• _PROVIDED ENTRIES_:
##########
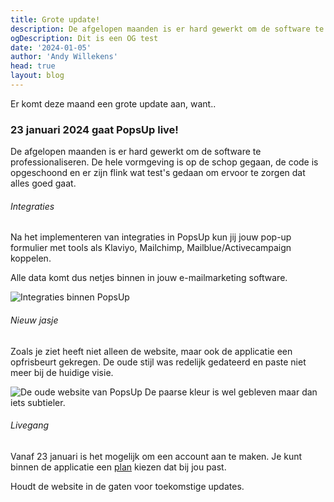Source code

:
 ```yaml
---
title: Grote update!
description: De afgelopen maanden is er hard gewerkt om de software te professionaliseren en er komt deze maand een grote update aan!
ogDescription: Dit is een OG test
date: '2024-01-05'
author: 'Andy Willekens'
head: true
layout: blog
---
```


Er komt deze maand een grote update aan, want..

### 23 januari 2024 gaat PopsUp live!

De afgelopen maanden is er hard gewerkt om de software te professionaliseren. De hele vormgeving is op de schop gegaan, de code is opgeschoond en er zijn flink wat test's gedaan om ervoor te zorgen dat alles goed gaat.

###### Integraties

Na het implementeren van integraties in PopsUp kun jij jouw pop-up formulier met tools als Klaviyo, Mailchimp, Mailblue/Activecampaign koppelen.

Alle data komt dus netjes binnen in jouw e-mailmarketing software.

![Integraties binnen PopsUp](/assets/images/blog/grote-update_1.jpg 'Koppelen met jouw favoriete e-mailmarketing software')

###### Nieuw jasje

Zoals je ziet heeft niet alleen de website, maar ook de applicatie een opfrisbeurt gekregen. De oude stijl was redelijk gedateerd en paste niet meer bij de huidige visie.

![De oude website van PopsUp](/assets/images/blog/grote-update_2.jpg 'Iets te veel paars..')
De paarse kleur is wel gebleven maar dan iets subtieler.

###### Livegang

Vanaf 23 januari is het mogelijk om een account aan te maken. Je kunt binnen de applicatie een [plan](/prijzen) kiezen dat bij jou past.

Houdt de website in de gaten voor toekomstige updates.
##########
• _WHAT IS EXPECTED_:
Output the listing above exactly, pictures omitted.

• _REPLY TO THE EXERCISE_:
Source code

:
 ```yaml
---
title: Grote update!
description: De afgelopen maanden is er hard gewerkt om de software te professionaliseren en er komt deze maand een grote update aan!
ogDescription: Dit is een OG test
date: '2024-01-05'
author: 'Andy Willekens'
head: true
layout: blog
---
```


Er komt deze maand een grote update aan, want..

### 23 januari 2024 gaat PopsUp live!

De afgelopen maanden is er hard gewerkt om de software te professionaliseren. De hele vormgeving is op de schop gegaan, de code is opgeschoond en er zijn flink wat test's gedaan om ervoor te zorgen dat alles goed gaat.

###### Integraties

Na het implementeren van integraties in PopsUp kun jij jouw pop-up formulier met tools als Klaviyo, Mailchimp, Mailblue/Activecampaign koppelen.

Alle data komt dus netjes binnen in jouw e-mailmarketing software.

![Integraties binnen PopsUp](/assets/images/blog/grote-update_1.jpg 'Koppelen met jouw favoriete e-mailmarketing software')

###### Nieuw jasje

Zoals je ziet heeft niet alleen de website, maar ook de applicatie een opfrisbeurt gekregen. De oude stijl was redelijk gedateerd en paste niet meer bij de huidige visie.

![De oude website van PopsUp](/assets/images/blog/grote-update_2.jpg 'Iets te veel paars..')
De paarse kleur is wel gebleven maar dan iets subtieler.

###### Livegang

Vanaf 23 januari is het mogelijk om een account aan te maken. Je kunt binnen de applicatie een [plan](/prijzen) kiezen dat bij jou past.

Houdt de website in de gaten voor toekomstige updates.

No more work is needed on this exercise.